§ **PROBLEM DETAILS**
Restate the records so that not a single word differs.
LISTED ENTRIES Start Marker
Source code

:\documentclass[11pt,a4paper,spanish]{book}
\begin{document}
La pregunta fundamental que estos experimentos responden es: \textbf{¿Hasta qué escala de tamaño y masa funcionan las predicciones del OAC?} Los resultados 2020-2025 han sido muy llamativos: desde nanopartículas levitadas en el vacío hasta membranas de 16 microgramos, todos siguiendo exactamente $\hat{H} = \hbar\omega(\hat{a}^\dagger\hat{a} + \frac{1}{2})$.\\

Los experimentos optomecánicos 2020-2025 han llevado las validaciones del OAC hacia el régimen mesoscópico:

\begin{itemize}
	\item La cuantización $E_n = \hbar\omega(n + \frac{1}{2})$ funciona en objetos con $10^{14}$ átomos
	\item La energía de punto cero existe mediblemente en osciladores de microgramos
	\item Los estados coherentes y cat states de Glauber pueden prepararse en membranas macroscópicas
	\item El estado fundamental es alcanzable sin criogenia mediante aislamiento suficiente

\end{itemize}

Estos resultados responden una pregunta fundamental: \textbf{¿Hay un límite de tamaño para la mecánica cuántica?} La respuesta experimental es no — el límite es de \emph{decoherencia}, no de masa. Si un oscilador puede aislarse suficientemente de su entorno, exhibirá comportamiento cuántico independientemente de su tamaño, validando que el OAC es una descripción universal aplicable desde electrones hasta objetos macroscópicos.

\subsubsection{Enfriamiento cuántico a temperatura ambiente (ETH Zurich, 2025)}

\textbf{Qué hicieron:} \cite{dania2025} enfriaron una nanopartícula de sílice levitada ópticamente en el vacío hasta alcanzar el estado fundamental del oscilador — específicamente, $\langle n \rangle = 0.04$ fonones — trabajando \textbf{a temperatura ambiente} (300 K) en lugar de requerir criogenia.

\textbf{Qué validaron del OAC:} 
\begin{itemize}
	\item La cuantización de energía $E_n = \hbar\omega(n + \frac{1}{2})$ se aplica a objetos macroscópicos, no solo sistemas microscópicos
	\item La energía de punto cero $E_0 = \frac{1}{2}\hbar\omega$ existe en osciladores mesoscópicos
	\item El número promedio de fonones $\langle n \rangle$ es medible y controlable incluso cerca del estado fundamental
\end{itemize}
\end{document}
LISTED ENTRIES End Marker
§ **RESPONSE TO THE EXERCISE**
Source code

:\documentclass[11pt,a4paper,spanish]{book}
\begin{document}
La pregunta fundamental que estos experimentos responden es: \textbf{¿Hasta qué escala de tamaño y masa funcionan las predicciones del OAC?} Los resultados 2020-2025 han sido muy llamativos: desde nanopartículas levitadas en el vacío hasta membranas de 16 microgramos, todos siguiendo exactamente $\hat{H} = \hbar\omega(\hat{a}^\dagger\hat{a} + \frac{1}{2})$.\\

Los experimentos optomecánicos 2020-2025 han llevado las validaciones del OAC hacia el régimen mesoscópico:

\begin{itemize}
	\item La cuantización $E_n = \hbar\omega(n + \frac{1}{2})$ funciona en objetos con $10^{14}$ átomos
	\item La energía de punto cero existe mediblemente en osciladores de microgramos
	\item Los estados coherentes y cat states de Glauber pueden prepararse en membranas macroscópicas
	\item El estado fundamental es alcanzable sin criogenia mediante aislamiento suficiente

\end{itemize}

Estos resultados responden una pregunta fundamental: \textbf{¿Hay un límite de tamaño para la mecánica cuántica?} La respuesta experimental es no — el límite es de \emph{decoherencia}, no de masa. Si un oscilador puede aislarse suficientemente de su entorno, exhibirá comportamiento cuántico independientemente de su tamaño, validando que el OAC es una descripción universal aplicable desde electrones hasta objetos macroscópicos.

\subsubsection{Enfriamiento cuántico a temperatura ambiente (ETH Zurich, 2025)}

\textbf{Qué hicieron:} \cite{dania2025} enfriaron una nanopartícula de sílice levitada ópticamente en el vacío hasta alcanzar el estado fundamental del oscilador — específicamente, $\langle n \rangle = 0.04$ fonones — trabajando \textbf{a temperatura ambiente} (300 K) en lugar de requerir criogenia.

\textbf{Qué validaron del OAC:} 
\begin{itemize}
	\item La cuantización de energía $E_n = \hbar\omega(n + \frac{1}{2})$ se aplica a objetos macroscópicos, no solo sistemas microscópicos
	\item La energía de punto cero $E_0 = \frac{1}{2}\hbar\omega$ existe en osciladores mesoscópicos
	\item El número promedio de fonones $\langle n \rangle$ es medible y controlable incluso cerca del estado fundamental
\end{itemize}
\end{document}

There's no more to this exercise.